Updated: Sep 25, 2018

Dr Andrew D Weeks

It used to be so simple. Every student knew that active management of the third stage consisted of an oxytocic, controlled cord traction, and early clamping of the umbilical cord. But the times they are a’changing.

Umbilical cord clamping

First it was the cord. We realised that the concerns about oxytocin transfer to the neonate were ill founded and that early cord clamping in fact leads to increased rates of anaemia and low iron stores in the neonate. Protocols started to change. The final nail in the coffin came earlier this year with the publication of two well conducted randomised trials showed that in premature infants early cord clamping increased all-cause mortality in the neonate by some 30% (Tarnow-Mordi 2017, Duley 2018).

This makes delaying cord clamping one of the most effective interventions anywhere in health care and those who persist in immediate clamping are at risk of complaints, litigation and censure. Let no-one say that they haven’t been warned!

Controlled cord traction

This aspect also came under scrutiny with a large WHO randomised trial (Gulmezoglu 2012). This found that the effect of controlled called traction (CCT) was minimal. It shortened the duration of the third stage but had no effect on rates of postpartum haemorrhage.

Interestingly though, around 6% of those in the CCT arm still required traction to deliver the placenta. Furthermore, a breach in trial protocol in one of the countries where they used Syntometrine rather than oxytocin for prophylaxis found that the use it Syntometrine without CCT lead to a large increase in retained placenta rates.
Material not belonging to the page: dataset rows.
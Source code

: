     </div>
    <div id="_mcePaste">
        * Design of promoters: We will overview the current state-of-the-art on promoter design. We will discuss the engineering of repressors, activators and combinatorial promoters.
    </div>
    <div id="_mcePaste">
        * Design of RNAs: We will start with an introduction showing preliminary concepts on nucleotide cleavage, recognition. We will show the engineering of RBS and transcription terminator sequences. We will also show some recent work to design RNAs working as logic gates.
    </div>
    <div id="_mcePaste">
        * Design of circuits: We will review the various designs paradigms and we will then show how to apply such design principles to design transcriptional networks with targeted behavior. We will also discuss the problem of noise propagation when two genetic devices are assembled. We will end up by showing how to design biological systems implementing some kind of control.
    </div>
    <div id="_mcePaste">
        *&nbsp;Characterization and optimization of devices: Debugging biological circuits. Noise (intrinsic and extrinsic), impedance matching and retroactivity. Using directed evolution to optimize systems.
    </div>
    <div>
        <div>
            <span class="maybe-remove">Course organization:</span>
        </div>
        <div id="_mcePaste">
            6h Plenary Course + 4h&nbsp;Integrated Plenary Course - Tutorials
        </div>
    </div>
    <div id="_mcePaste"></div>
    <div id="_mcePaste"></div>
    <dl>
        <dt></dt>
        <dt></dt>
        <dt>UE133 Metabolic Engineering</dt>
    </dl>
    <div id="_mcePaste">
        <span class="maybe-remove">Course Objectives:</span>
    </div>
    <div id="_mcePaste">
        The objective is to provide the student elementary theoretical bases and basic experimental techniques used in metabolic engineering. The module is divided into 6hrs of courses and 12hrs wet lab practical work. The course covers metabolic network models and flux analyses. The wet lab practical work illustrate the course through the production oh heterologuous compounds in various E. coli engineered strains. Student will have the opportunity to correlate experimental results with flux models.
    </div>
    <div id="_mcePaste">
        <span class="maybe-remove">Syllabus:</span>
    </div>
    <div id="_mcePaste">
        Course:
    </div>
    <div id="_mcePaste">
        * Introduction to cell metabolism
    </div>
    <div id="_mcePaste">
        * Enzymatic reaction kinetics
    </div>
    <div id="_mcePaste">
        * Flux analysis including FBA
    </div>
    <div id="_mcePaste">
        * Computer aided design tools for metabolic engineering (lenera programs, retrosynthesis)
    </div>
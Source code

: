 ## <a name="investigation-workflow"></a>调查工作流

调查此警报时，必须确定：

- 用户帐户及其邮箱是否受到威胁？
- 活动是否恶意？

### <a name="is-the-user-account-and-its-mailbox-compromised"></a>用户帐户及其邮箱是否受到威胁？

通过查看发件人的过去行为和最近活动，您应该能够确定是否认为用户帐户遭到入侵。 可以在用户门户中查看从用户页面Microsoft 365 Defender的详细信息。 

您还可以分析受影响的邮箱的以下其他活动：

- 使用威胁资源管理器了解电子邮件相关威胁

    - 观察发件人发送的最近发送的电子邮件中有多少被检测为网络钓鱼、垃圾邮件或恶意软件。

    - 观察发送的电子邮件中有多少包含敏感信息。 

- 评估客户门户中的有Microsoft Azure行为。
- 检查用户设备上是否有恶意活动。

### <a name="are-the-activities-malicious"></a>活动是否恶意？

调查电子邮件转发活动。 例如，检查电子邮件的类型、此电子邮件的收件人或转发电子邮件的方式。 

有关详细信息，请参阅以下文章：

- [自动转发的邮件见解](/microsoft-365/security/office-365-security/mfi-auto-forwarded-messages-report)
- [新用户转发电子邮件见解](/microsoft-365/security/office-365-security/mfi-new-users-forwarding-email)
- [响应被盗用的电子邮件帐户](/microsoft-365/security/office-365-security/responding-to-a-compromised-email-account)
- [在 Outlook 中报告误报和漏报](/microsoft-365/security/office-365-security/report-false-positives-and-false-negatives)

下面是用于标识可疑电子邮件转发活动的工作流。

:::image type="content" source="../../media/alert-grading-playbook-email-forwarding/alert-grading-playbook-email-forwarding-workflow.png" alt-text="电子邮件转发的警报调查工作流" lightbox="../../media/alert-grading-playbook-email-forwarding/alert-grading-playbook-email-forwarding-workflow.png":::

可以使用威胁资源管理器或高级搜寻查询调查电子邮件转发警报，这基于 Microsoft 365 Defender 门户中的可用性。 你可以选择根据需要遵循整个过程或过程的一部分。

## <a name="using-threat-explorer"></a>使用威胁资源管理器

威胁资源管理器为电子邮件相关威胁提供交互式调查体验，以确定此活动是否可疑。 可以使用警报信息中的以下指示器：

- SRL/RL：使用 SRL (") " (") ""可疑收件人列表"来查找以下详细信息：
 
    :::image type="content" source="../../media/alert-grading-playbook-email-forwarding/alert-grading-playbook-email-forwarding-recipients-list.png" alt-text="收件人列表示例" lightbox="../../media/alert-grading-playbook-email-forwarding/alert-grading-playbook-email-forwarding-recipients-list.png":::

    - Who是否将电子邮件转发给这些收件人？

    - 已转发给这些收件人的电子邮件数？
This association was not seen in sites using oxytocin alone. This adds to earlier suspicions that the use of ergometrine for prophylaxis is not only a cause of significant side-effects to the woman such as high blood pressure and vomiting, but also increases the rate of retained placenta.



Carbetocin, a rather expensive synthetic long-acting version of oxytocin, had been hoped to provide the extended action of ergometrine without the side effects thus making it the ideal oxytocin for prophylaxis. To the disappointment of many however, the recent CHAMPION study has shown that there is absolutely no difference in efficacy between carbetocin and oxytocin (Widmer 2018).

The one potential benefit is that this new version is heat-stable, although it still needs to be given intramuscularly. Thus, there may be a few places where it is possible to give injections but where there is an unstable cold chain - and in these areas it might be cost-effective to use intramuscular carbetocin rather than oxytocin. This will depend however on the manufacturers who are still finalising their price of carbetocin for low resource settings. 

Attention has now turned to the ideal way to administer oxytocin. With concerns about the use of ergometrine, and the finding that misoprostol was not as effective as oxytocin, the standard advice had been to use oxytocin 10 international units intramuscularly as first-line prophylaxis. This seemed to be a solution that was both effective and relatively free from side-effects, a factor that is critical when giving prophylaxis to healthy, normal women (the majority of whom will not develop postpartum haemorrhage).